There is Only One Misfortune  

         

     10

     

    Then I heard car tires crunch gravel. I didn’t have a phone, so friends had no alternative to dropping by. I tried to identify the timbre of the engine before it switched off. Then I stood up and stretched to see out the kitchen window. Sure enough, my number one suspect was getting out of a jalopy I had given him as a wedding present.

    This was the rarest moment of the day so far and there was no telling where Dan and I could have gone if we hadn’t been interrupted instead by the most bizarre confrontation of the day.

    I opened the door and saw Bernie approaching warily, studying Dan’s sleek car.

    “What’s happening man?” I asked.

    “Hi,” he said and smiled but I could see his disappointment.

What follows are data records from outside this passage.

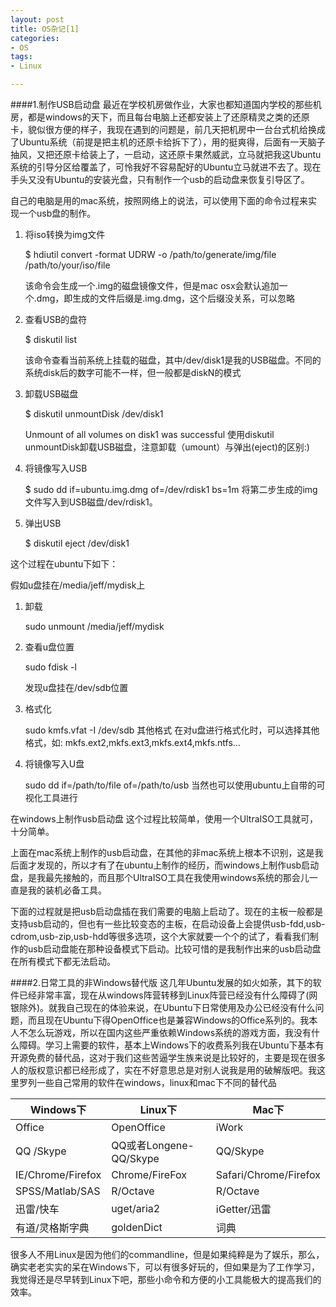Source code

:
 ```yaml
---
layout: post
title: OS杂记[1]
categories:
- OS
tags:
- Linux

---
```


####1.制作USB启动盘
最近在学校机房做作业，大家也都知道国内学校的那些机房，都是windows的天下，而且每台电脑上还都安装上了还原精灵之类的还原卡，貌似很方便的样子，我现在遇到的问题是，前几天把机房中一台台式机给换成了Ubuntu系统（前提是把主机的还原卡给拆下了），用的挺爽得，后面有一天脑子抽风，又把还原卡给装上了，一启动，这还原卡果然威武，立马就把我这Ubuntu系统的引导分区给覆盖了，可怜我好不容易配好的Ubuntu立马就进不去了。现在手头又没有Ubuntu的安装光盘，只有制作一个usb的启动盘来恢复引导区了。

自己的电脑是用的mac系统，按照网络上的说法，可以使用下面的命令过程来实现一个usb盘的制作。

1. 将iso转换为img文件

	$ hdiutil convert -format UDRW -o /path/to/generate/img/file /path/to/your/iso/file 
	
	该命令会生成一个.img的磁盘镜像文件，但是mac osx会默认追加一个.dmg，即生成的文件后缀是.img.dmg，这个后缀没关系，可以忽略
	
2. 查看USB的盘符

	$ diskutil list

	该命令查看当前系统上挂载的磁盘，其中/dev/disk1是我的USB磁盘。不同的系统disk后的数字可能不一样，但一般都是diskN的模式

3. 卸载USB磁盘

	$ diskutil unmountDisk /dev/disk1
	
	Unmount of all volumes on disk1 was successful
	使用diskutil unmountDisk卸载USB磁盘，注意卸载（umount）与弹出(eject)的区别:)

4. 将镜像写入USB

	$ sudo dd if=ubuntu.img.dmg of=/dev/rdisk1 bs=1m
	将第二步生成的img文件写入到USB磁盘/dev/rdisk1。

5. 弹出USB

	$ diskutil eject /dev/disk1
	
这个过程在ubuntu下如下：

假如u盘挂在/media/jeff/mydisk上

1. 卸载

	sudo unmount /media/jeff/mydisk
	
2. 查看u盘位置

	sudo fdisk -l
	
	发现u盘挂在/dev/sdb位置
	
3. 格式化
	
	sudo kmfs.vfat -I /dev/sdb
	其他格式
	在对u盘进行格式化时，可以选择其他格式，如: mkfs.ext2,mkfs.ext3,mkfs.ext4,mkfs.ntfs…
	
4. 将镜像写入U盘

	sudo dd if=/path/to/file of=/path/to/usb
	当然也可以使用ubuntu上自带的可视化工具进行
	
在windows上制作usb启动盘
这个过程比较简单，使用一个UltraISO工具就可，十分简单。

上面在mac系统上制作的usb启动盘，在其他的非mac系统上根本不识别，这是我后面才发现的，所以才有了在ubuntu上制作的经历，而windows上制作usb启动盘，是我最先接触的，而且那个UltraISO工具在我使用windows系统的那会儿一直是我的装机必备工具。

下面的过程就是把usb启动盘插在我们需要的电脑上启动了。现在的主板一般都是支持usb启动的，但也有一些比较变态的主板，在启动设备上会提供usb-fdd,usb-cdrom,usb-zip,usb-hdd等很多选项，这个大家就要一个个的试了，看看我们制作的usb启动盘能在那种设备模式下启动。比较可惜的是我制作出来的usb启动盘在所有模式下都无法启动。


####2.日常工具的非Windows替代版
这几年Ubuntu发展的如火如荼，其下的软件已经非常丰富，现在从windows阵营转移到Linux阵营已经没有什么障碍了(网银除外)。就我自己现在的体验来说，在Ubuntu下日常使用及办公已经没有什么问题，而且现在Ubuntu下得OpenOffice也是兼容Windows的Office系列的。我本人不怎么玩游戏，所以在国内这些严重依赖Windows系统的游戏方面，我没有什么障碍。学习上需要的软件，基本上Windows下的收费系列我在Ubuntu下基本有开源免费的替代品，这对于我们这些苦逼学生族来说是比较好的，主要是现在很多人的版权意识都已经形成了，实在不好意思总是对别人说我是用的破解版吧。我这里罗列一些自己常用的软件在windows，linux和mac下不同的替代品

 Windows下	| Linux下 | Mac下
 ---		| ---	  | ---
 Office		| OpenOffice| iWork
 QQ	/Skype	   | QQ或者Longene-QQ/Skype|QQ/Skype
 IE/Chrome/Firefox | Chrome/FireFox|Safari/Chrome/Firefox
 SPSS/Matlab/SAS |R/Octave|R/Octave
 迅雷/快车	|uget/aria2|iGetter/迅雷
 有道/灵格斯字典|goldenDict | 词典
 
 很多人不用Linux是因为他们的commandline，但是如果纯粹是为了娱乐，那么，确实老老实实的呆在Windows下，可以有很多好玩的，但如果是为了工作学习，我觉得还是尽早转到Linux下吧，那些小命令和方便的小工具能极大的提高我们的效率。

    I knew he had just driven forty five minutes from the City, and while he might come that far just for a visit, usually he arrived with some revelation that he urgently needed to share, unearthed while researching a story for the Berkeley Barb,.

    “I’m glad you came,” I lied. “I’ve got a friend here that I want you to meet.” Bernie entered the kitchen door and Dan advanced wearing his salesman’s smile, hand extended. Suddenly I changed my mind. This was going to be fun. I couldn’t imagine two people more antithetical in temperament and worldview, yet both were brilliant, outspoken, and aggressive.

    Bernie was a math prodigy who had walked away from prestigious scholarships to become a radical journalist. He had a speech impediment that made his childhood, in a working class Bronx neighborhood, a gauntlet of humiliation. As a result, he couldn’t be intimidated.

    As he shook Dan’s hand, Bernie was clearly uncomfortable. He had something he was burning to tell me and would have been thrown off by anybody being there, but a straight?! I introduced Bernie as a journalist. Then I introduced Dan as the author of a book of philosophy. I realized I would have to find common ground.

    “What kind of philothophy ( philosophy ) ?” Bernie asked Dan.

    “It’s similar to Whitehead’s philosophy of organism,” I said and looked at Dan for confirmation. He just smiled. Whitehead had also been an important mathematician.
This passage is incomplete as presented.